The British fleet had a long-standing tradition of hiring Chinese personnel, primarily launderers, from Hong Kong, responsible for cleaning and pressing the uniforms of sailors and officers since the 1930s.

27/10/2023 - 10:33
Source: Telegraph
Source: Telegraph

The UK's Royal Navy has decided to cease employing Chinese personnel on board military vessels due to espionage concerns, as reported by citing The Sun.

The Royal Navy chose to replace these Chinese workers with Nepalese Gurkhas in response to fears that Beijing might attempt to use Chinese workers to gain access to confidential information within the Royal Navy.

The decision to end the tradition came to light when three Chinese citizens were denied access to the HMS Queen Elizabeth, the largest vessel of the Royal Navy, while the fleet was deployed in the disputed South China Sea. A fourth Chinese laundry worker, who had been with the Navy for 39 years, was released from his duties this month due to his family residing in Hong Kong.

At present, at least four Chinese citizens still work within the Royal Navy. They have successfully undergone security checks since their families have relocated to the UK.

This development occurs amid growing concerns about increased Chinese espionage activities and their persistent efforts to steal military secrets and confidential information. Chinese spies are known to monitor British officials in key political, defense, and business positions. British nuclear submarines are of particular interest to the Chinese side.

In March, a parliamentary researcher was arrested on suspicion of espionage for China.
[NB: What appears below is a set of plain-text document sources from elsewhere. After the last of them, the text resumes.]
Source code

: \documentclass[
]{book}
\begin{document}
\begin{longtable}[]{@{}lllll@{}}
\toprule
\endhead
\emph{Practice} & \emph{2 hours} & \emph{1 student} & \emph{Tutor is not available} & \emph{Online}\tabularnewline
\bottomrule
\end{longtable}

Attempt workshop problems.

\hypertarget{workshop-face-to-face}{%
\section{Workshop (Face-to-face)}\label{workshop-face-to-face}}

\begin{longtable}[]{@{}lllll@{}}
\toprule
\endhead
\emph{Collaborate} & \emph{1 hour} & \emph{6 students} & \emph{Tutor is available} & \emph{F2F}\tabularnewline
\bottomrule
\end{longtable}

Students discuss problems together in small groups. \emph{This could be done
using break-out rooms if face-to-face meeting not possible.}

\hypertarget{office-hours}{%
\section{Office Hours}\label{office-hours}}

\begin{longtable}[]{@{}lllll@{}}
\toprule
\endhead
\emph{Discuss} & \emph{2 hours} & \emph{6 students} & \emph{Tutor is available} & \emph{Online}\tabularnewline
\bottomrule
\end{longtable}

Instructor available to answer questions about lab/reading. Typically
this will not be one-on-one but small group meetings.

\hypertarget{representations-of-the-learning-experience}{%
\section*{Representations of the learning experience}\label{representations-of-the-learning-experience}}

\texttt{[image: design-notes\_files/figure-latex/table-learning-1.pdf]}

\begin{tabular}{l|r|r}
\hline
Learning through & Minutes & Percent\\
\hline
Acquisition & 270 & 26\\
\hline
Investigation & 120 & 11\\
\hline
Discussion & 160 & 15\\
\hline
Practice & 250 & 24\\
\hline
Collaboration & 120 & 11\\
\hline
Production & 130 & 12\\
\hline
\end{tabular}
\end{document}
Despite denying any involvement in espionage, the researcher's arrest led to calls from British parliament members for a tougher and more resolute approach to countering security threats of this nature.

In September, the UK announced that former British Armed Forces personnel who trained Chinese pilots could face legal consequences and potential prosecution for sharing military tactics with a foreign state.